Still mulling over the implications of this discovery, Towers thanked Wilkie for his swift work and arranged to speak later the following day, when DNA comparisons had been made between the blood spatters recovered from Finn’s body and that of the Venezuelan former special serviceman. With a promise of lunch at his club by way of thanks, he bade the professor goodbye.

They had got only as far as the top of the staircase at ground-floor level when Towers’ phone rang. The caller was Eleanor Grant. He held her at bay for a moment and gestured Black to follow him through the nearby door into the multi-faith prayer room. They entered a quiet, soothing space containing only a few chairs, some kneelers and prayer mats. Towers switched to speakerphone.

‘Sorry about that, Eleanor. Fire away.’

‘We’ve got a positive ID on your suspect.’ Grant’s confident, purposeful voice betrayed no doubt. ‘You’ve caused quite a stir.’

Black, who until now had spent the evening in a state of unnatural calm, felt his nerves tingle.

‘She was on the CIA’s files. Her name is Irma Stein. A captain in the US Army Intelligence Corps. She was stationed in Baghdad during late 2004 and early 2005. In February 2005 she went missing going about routine business inside the Green Zone. She was twenty-four at the time. It was presumed she was kidnapped by enemy insurgents but no ransom demands were received and she was never found. She’s still officially unaccounted for. The CIA is obviously intrigued to know more.’

‘Email me your contact’s details and I’ll be happy to fill them in,’ Towers said. ‘Thank you so much. You’ve been most helpful.’

He rang off and met Black’s gaze. ‘It was her, wasn’t it – the woman you engaged in the firefight?’

‘Quite possibly,’ Black said.

‘Intelligence Corps. She must have jumped ship and joined one of our friends in the private sector. She probably had the inside track on some of Saddam’s hidden billions.’

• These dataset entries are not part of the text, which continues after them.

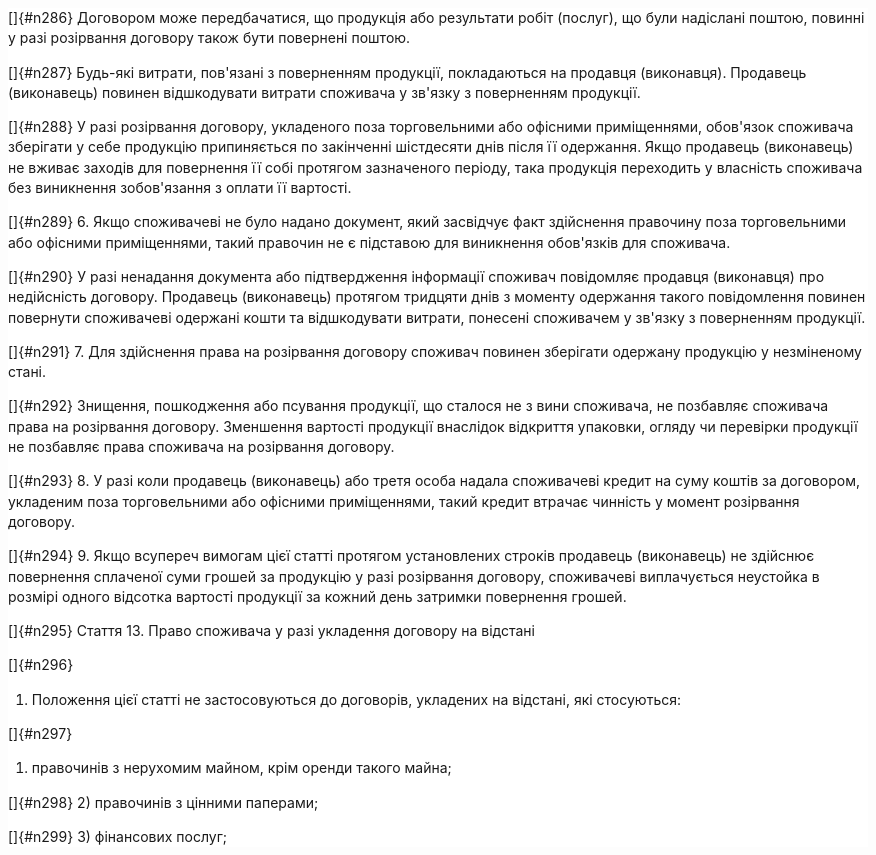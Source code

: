 []{#n286}
Договором може передбачатися, що продукція або результати робіт (послуг), що були надіслані поштою, повинні у разі розірвання договору також бути повернені поштою.

[]{#n287}
Будь-які витрати, пов\'язані з поверненням продукції, покладаються на продавця (виконавця). Продавець (виконавець) повинен відшкодувати витрати споживача у зв\'язку з поверненням продукції.

[]{#n288}
У разі розірвання договору, укладеного поза торговельними або офісними приміщеннями, обов\'язок споживача зберігати у себе продукцію припиняється по закінченні шістдесяти днів після її одержання. Якщо продавець (виконавець) не вживає заходів для повернення її собі протягом зазначеного періоду, така продукція переходить у власність споживача без виникнення зобов\'язання з оплати її вартості.

[]{#n289}
6. Якщо споживачеві не було надано документ, який засвідчує факт здійснення правочину поза торговельними або офісними приміщеннями, такий правочин не є підставою для виникнення обов\'язків для споживача.

[]{#n290}
У разі ненадання документа або підтвердження інформації споживач повідомляє продавця (виконавця) про недійсність договору. Продавець (виконавець) протягом тридцяти днів з моменту одержання такого повідомлення повинен повернути споживачеві одержані кошти та відшкодувати витрати, понесені споживачем у зв\'язку з поверненням продукції.

[]{#n291}
7. Для здійснення права на розірвання договору споживач повинен зберігати одержану продукцію у незміненому стані.

[]{#n292}
Знищення, пошкодження або псування продукції, що сталося не з вини споживача, не позбавляє споживача права на розірвання договору. Зменшення вартості продукції внаслідок відкриття упаковки, огляду чи перевірки продукції не позбавляє права споживача на розірвання договору.

[]{#n293}
8. У разі коли продавець (виконавець) або третя особа надала споживачеві кредит на суму коштів за договором, укладеним поза торговельними або офісними приміщеннями, такий кредит втрачає чинність у момент розірвання договору.

[]{#n294}
9. Якщо всупереч вимогам цієї статті протягом установлених строків продавець (виконавець) не здійснює повернення сплаченої суми грошей за продукцію у разі розірвання договору, споживачеві виплачується неустойка в розмірі одного відсотка вартості продукції за кожний день затримки повернення грошей.

[]{#n295}
Стаття 13. Право споживача у разі укладення договору на відстані

[]{#n296}
1. Положення цієї статті не застосовуються до договорів, укладених на відстані, які стосуються:

[]{#n297}
1) правочинів з нерухомим майном, крім оренди такого майна;

[]{#n298}
2) правочинів з цінними паперами;

[]{#n299}
3) фінансових послуг;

‘You should let them arrest her at Miami,’ Black said. ‘Use your information to negotiate access to her interrogation.’

‘And have the Americans take the whole thing over? Our science is our national property, Leo. Finn was murdered defending it.’

‘I can’t see you’ve any option. Her cover’s been blown. If you don’t have her picked up now, she’ll disappear.’

They remained staring at one another as they had over so many difficult and unpalatable decisions in the past. Neither said a word. They didn’t have to. Black knew precisely what Towers was asking him to do and Towers knew with equal certainty what the answer would be.

Black glanced at the clock on the prayer-room wall. It was past ten. It would be midnight before he got back to Oxford. ‘I should be going.’

Towers nodded. ‘I can give you a lift to the Tube.’

‘I think I’ll walk. Thanks all the same. Goodnight, Freddy.’

‘Goodnight, Leo.’

He let himself out and made his way briskly across the hospital’s lobby with Towers’ parting words ringing in his ears: ‘I’ll leave it with you, then. Safe home.’